Furthermore, we can observe that for Brazilian State and all society, Quilombolas areas are easier to identify as a Black community than the Black people who live in others areas, like Metropolitan Regions, big cities or even in the rural Black area where they don’t identify themselves as Quilombola. The fact is that in the Quilombo Remainder Communities there is a strong identifying form, in an anthropologic sense, among the people that live there. Meanwhile, for others Black groups already integrated into Brazilian society in cultural terms, it is more complex to develop specific policies for them, including because of White middle class resistance. In others words, the challenge is how to promote specific policies for the Black Brazilian population without considering them a separate group inside Brazilian society?
Nevertheless, we believe that in Brazil, our institutional arrangements reflect a notable advancement in terms of the promotion of racial equality policies.
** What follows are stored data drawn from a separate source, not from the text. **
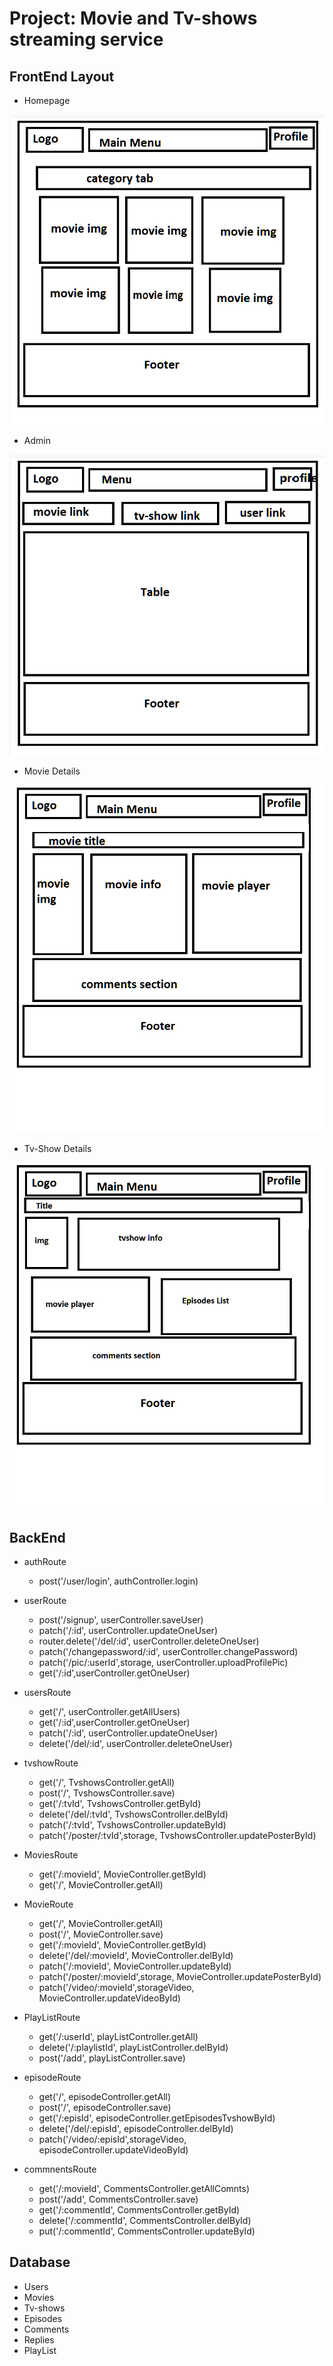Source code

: 

# Project: Movie and Tv-shows streaming service

## FrontEnd Layout

* Homepage

![This is an image](https://github.com/Patrick-BP/CS566-FinalPoject/blob/main/img/homepage.png)

* Admin
 
![This is an image](https://github.com/Patrick-BP/CS566-FinalPoject/blob/main/img/admin.png)

* Movie Details

![This is an image](https://github.com/Patrick-BP/CS566-FinalPoject/blob/main/img/movieDetails.png)

* Tv-Show Details
 
![This is an image](https://github.com/Patrick-BP/CS566-FinalPoject/blob/main/img/tvshowDetails.png)

## BackEnd 
* authRoute
  - post('/user/login', authController.login)
  
* userRoute
  - post('/signup', userController.saveUser)
  - patch('/:id', userController.updateOneUser)
  - router.delete('/del/:id', userController.deleteOneUser)
  - patch('/changepassword/:id', userController.changePassword)
  - patch('/pic/:userId',storage, userController.uploadProfilePic)
  - get('/:id',userController.getOneUser)

* usersRoute
  - get('/', userController.getAllUsers)
  - get('/:id',userController.getOneUser)
  - patch('/:id', userController.updateOneUser)
  - delete('/del/:id', userController.deleteOneUser)
 
* tvshowRoute
  - get('/', TvshowsController.getAll)
  - post('/', TvshowsController.save)
  - get('/:tvId', TvshowsController.getById)
  - delete('/del/:tvId', TvshowsController.delById)
  - patch('/:tvId', TvshowsController.updateById)
  - patch('/poster/:tvId',storage, TvshowsController.updatePosterById)


* MoviesRoute
  - get('/:movieId', MovieController.getById)
  - get('/', MovieController.getAll)

* MovieRoute
  - get('/', MovieController.getAll)
  - post('/', MovieController.save)
  - get('/:movieId', MovieController.getById)
  - delete('/del/:movieId', MovieController.delById)
  - patch('/:movieId', MovieController.updateById)
  - patch('/poster/:movieId',storage, MovieController.updatePosterById)
  - patch('/video/:movieId',storageVideo, MovieController.updateVideoById)
  
* PlayListRoute
  - get('/:userId', playListController.getAll)
  - delete('/:playlistId', playListController.delById)
  - post('/add', playListController.save)
  
* episodeRoute
  - get('/', episodeController.getAll)
  - post('/', episodeController.save)
  - get('/:episId', episodeController.getEpisodesTvshowById)
  - delete('/del/:episId', episodeController.delById)
  - patch('/video/:episId',storageVideo, episodeController.updateVideoById)

* commnentsRoute
  - get('/:movieId', CommentsController.getAllComnts)
  - post('/add', CommentsController.save)
  - get('/:commentId', CommentsController.getById)
  - delete('/:commentId', CommentsController.delById)
  - put('/:commentId', CommentsController.updateById)

## Database
* Users
* Movies
* Tv-shows
* Episodes
* Comments
* Replies
* PlayList
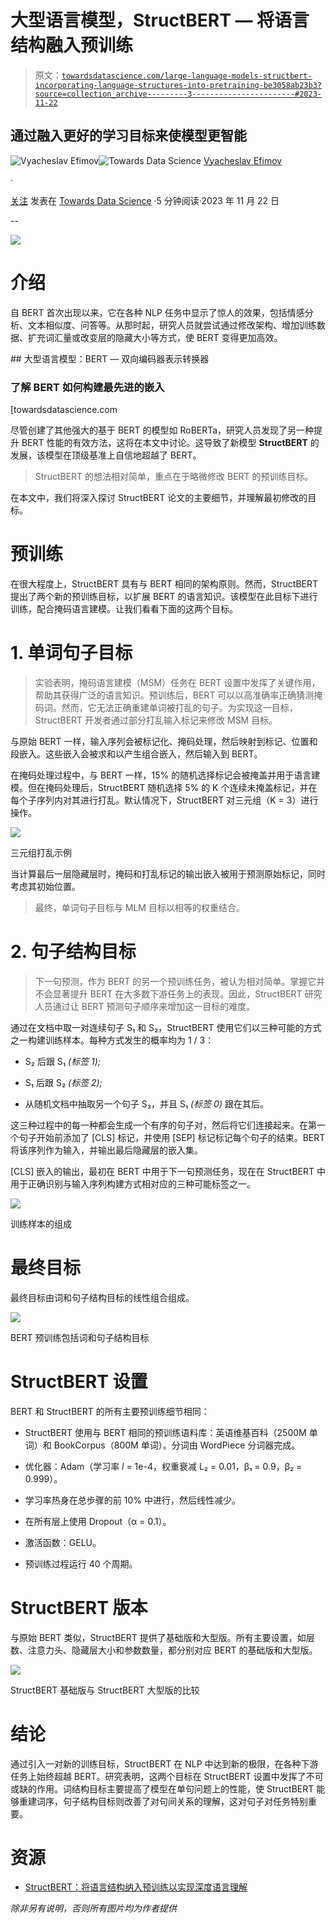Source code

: # 大型语言模型，StructBERT — 将语言结构融入预训练

> 原文：[`towardsdatascience.com/large-language-models-structbert-incorporating-language-structures-into-pretraining-be3058ab23b3?source=collection_archive---------3-----------------------#2023-11-22`](https://towardsdatascience.com/large-language-models-structbert-incorporating-language-structures-into-pretraining-be3058ab23b3?source=collection_archive---------3-----------------------#2023-11-22)

## 通过融入更好的学习目标来使模型更智能

[](https://medium.com/@slavahead?source=post_page-----be3058ab23b3--------------------------------)![Vyacheslav Efimov](https://medium.com/@slavahead?source=post_page-----be3058ab23b3--------------------------------)[](https://towardsdatascience.com/?source=post_page-----be3058ab23b3--------------------------------)![Towards Data Science](https://towardsdatascience.com/?source=post_page-----be3058ab23b3--------------------------------) [Vyacheslav Efimov](https://medium.com/@slavahead?source=post_page-----be3058ab23b3--------------------------------)

·

[关注](https://medium.com/m/signin?actionUrl=https%3A%2F%2Fmedium.com%2F_%2Fsubscribe%2Fuser%2Fc8a0ca9d85d8&operation=register&redirect=https%3A%2F%2Ftowardsdatascience.com%2Flarge-language-models-structbert-incorporating-language-structures-into-pretraining-be3058ab23b3&user=Vyacheslav+Efimov&userId=c8a0ca9d85d8&source=post_page-c8a0ca9d85d8----be3058ab23b3---------------------post_header-----------) 发表在 [Towards Data Science](https://towardsdatascience.com/?source=post_page-----be3058ab23b3--------------------------------) ·5 分钟阅读·2023 年 11 月 22 日[](https://medium.com/m/signin?actionUrl=https%3A%2F%2Fmedium.com%2F_%2Fvote%2Ftowards-data-science%2Fbe3058ab23b3&operation=register&redirect=https%3A%2F%2Ftowardsdatascience.com%2Flarge-language-models-structbert-incorporating-language-structures-into-pretraining-be3058ab23b3&user=Vyacheslav+Efimov&userId=c8a0ca9d85d8&source=-----be3058ab23b3---------------------clap_footer-----------)

--

[](https://medium.com/m/signin?actionUrl=https%3A%2F%2Fmedium.com%2F_%2Fbookmark%2Fp%2Fbe3058ab23b3&operation=register&redirect=https%3A%2F%2Ftowardsdatascience.com%2Flarge-language-models-structbert-incorporating-language-structures-into-pretraining-be3058ab23b3&source=-----be3058ab23b3---------------------bookmark_footer-----------)![](img/9950addc5beece240f634d42ca38618b.png)

# 介绍

自 BERT 首次出现以来，它在各种 NLP 任务中显示了惊人的效果，包括情感分析、文本相似度、问答等。从那时起，研究人员就尝试通过修改架构、增加训练数据、扩充词汇量或改变层的隐藏大小等方式，使 BERT 变得更加高效。

[](/bert-3d1bf880386a?source=post_page-----be3058ab23b3--------------------------------) ## 大型语言模型：BERT — 双向编码器表示转换器

### 了解 BERT 如何构建最先进的嵌入

[towardsdatascience.com

尽管创建了其他强大的基于 BERT 的模型如 RoBERTa，研究人员发现了另一种提升 BERT 性能的有效方法，这将在本文中讨论。这导致了新模型 **StructBERT** 的发展，该模型在顶级基准上自信地超越了 BERT。

> StructBERT 的想法相对简单，重点在于略微修改 BERT 的预训练目标。

在本文中，我们将深入探讨 StructBERT 论文的主要细节，并理解最初修改的目标。

# 预训练

在很大程度上，StructBERT 具有与 BERT 相同的架构原则。然而，StructBERT 提出了两个新的预训练目标，以扩展 BERT 的语言知识。该模型在此目标下进行训练，配合掩码语言建模。让我们看看下面的这两个目标。

# 1\. 单词句子目标

> 实验表明，掩码语言建模（MSM）任务在 BERT 设置中发挥了关键作用，帮助其获得广泛的语言知识。预训练后，BERT 可以以高准确率正确猜测掩码词。然而，它无法正确重建单词被打乱的句子。为实现这一目标，StructBERT 开发者通过部分打乱输入标记来修改 MSM 目标。

与原始 BERT 一样，输入序列会被标记化、掩码处理，然后映射到标记、位置和段嵌入。这些嵌入会被求和以产生组合嵌入，然后输入到 BERT。

在掩码处理过程中，与 BERT 一样，15% 的随机选择标记会被掩盖并用于语言建模。但在掩码处理后，StructBERT 随机选择 5% 的 K 个连续未掩盖标记，并在每个子序列内对其进行打乱。默认情况下，StructBERT 对三元组（K = 3）进行操作。

![](img/ae1dfe76bcdacacb333330b5f75ccc0c.png)

三元组打乱示例

当计算最后一层隐藏层时，掩码和打乱标记的输出嵌入被用于预测原始标记，同时考虑其初始位置。

> 最终，单词句子目标与 MLM 目标以相等的权重结合。

# 2\. 句子结构目标

> 下一句预测，作为 BERT 的另一个预训练任务，被认为相对简单。掌握它并不会显著提升 BERT 在大多数下游任务上的表现。因此，StructBERT 研究人员通过让 BERT 预测句子顺序来增加这一目标的难度。

通过在文档中取一对连续句子 S₁ 和 S₂，StructBERT 使用它们以三种可能的方式之一构建训练样本。每种方式发生的概率均为 1 / 3：

+   S₂ 后跟 S₁ *(标签 1);*

+   S₁ 后跟 S₂ *(标签 2);*

+   从随机文档中抽取另一个句子 S₃，并且 S₁ *(标签 0)* 跟在其后。

这三种过程中的每一种都会生成一个有序的句子对，然后将它们连接起来。在第一个句子开始前添加了 [CLS] 标记，并使用 [SEP] 标记标记每个句子的结束。BERT 将该序列作为输入，并输出最后隐藏层的嵌入集。

[CLS] 嵌入的输出，最初在 BERT 中用于下一句预测任务，现在在 StructBERT 中用于正确识别与输入序列构建方式相对应的三种可能标签之一。

![](img/53c9a4372539ab5637e1fef508e2bc7d.png)

训练样本的组成

# 最终目标

最终目标由词和句子结构目标的线性组合组成。

![](img/4d5d17bd852192d75c360c85a07f28c6.png)

BERT 预训练包括词和句子结构目标

# StructBERT 设置

BERT 和 StructBERT 的所有主要预训练细节相同：

+   StructBERT 使用与 BERT 相同的预训练语料库：英语维基百科（2500M 单词）和 BookCorpus（800M 单词）。分词由 WordPiece 分词器完成。

+   优化器：Adam（学习率 *l* = 1e-4，权重衰减 L₂ = 0.01，β₁ = 0.9，β₂ = 0.999）。

+   学习率热身在总步骤的前 10% 中进行，然后线性减少。

+   在所有层上使用 Dropout（α = 0.1）。

+   激活函数：GELU。

+   预训练过程运行 40 个周期。

# StructBERT 版本

与原始 BERT 类似，StructBERT 提供了基础版和大型版。所有主要设置，如层数、注意力头、隐藏层大小和参数数量，都分别对应 BERT 的基础版和大型版。

![](img/554d81d8503b1480c90ba7c32d3130c4.png)

StructBERT 基础版与 StructBERT 大型版的比较

# 结论

通过引入一对新的训练目标，StructBERT 在 NLP 中达到新的极限，在各种下游任务上始终超越 BERT。研究表明，这两个目标在 StructBERT 设置中发挥了不可或缺的作用。词结构目标主要提高了模型在单句问题上的性能，使 StructBERT 能够重建词序，句子结构目标则改善了对句间关系的理解，这对句子对任务特别重要。

# 资源

+   [StructBERT：将语言结构纳入预训练以实现深度语言理解](https://arxiv.org/pdf/1908.04577.pdf)

*除非另有说明，否则所有图片均为作者提供*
Beyond the policies already commented upon, I should also mention the dissemination of the Brazilian databases that permit the disaggregation of information on race or colour, the continuance of the Cultural Palmares Foundation and the relatively newly created SEPPIR. These policies and experiences should be studied with great attention by the UN Working Group of Experts and can constitute important material for collective reflection and, maybe, recommendations to other countries of the United Nation systems in the realm of racial or ethnic relations.


1 Professor of Federal University of Rio de Janeiro (UFRJ). . General Coordinator of LAESER (Laboratory of Analysis of Race Relations on Economic, Historical, Social and Statistics Issues – I express my thanks to Mr Richard Clark for your attempt revision of the final version of this article.

2 Caó corresponding a nickname of Carlos Alberto Oliveira, Brazilian parliament that proposed this law, in its actual format, it in the new Brazilian Penal Code.

3 The source of all this section is: “Políticas Sociais: acompanhamento e análise”, special edition (1995-2005) no 13, edited by IPEA (Economic Applied Research Institute, linked with Brazilian government).

Note: The opinions expressed in this paper are those of the author.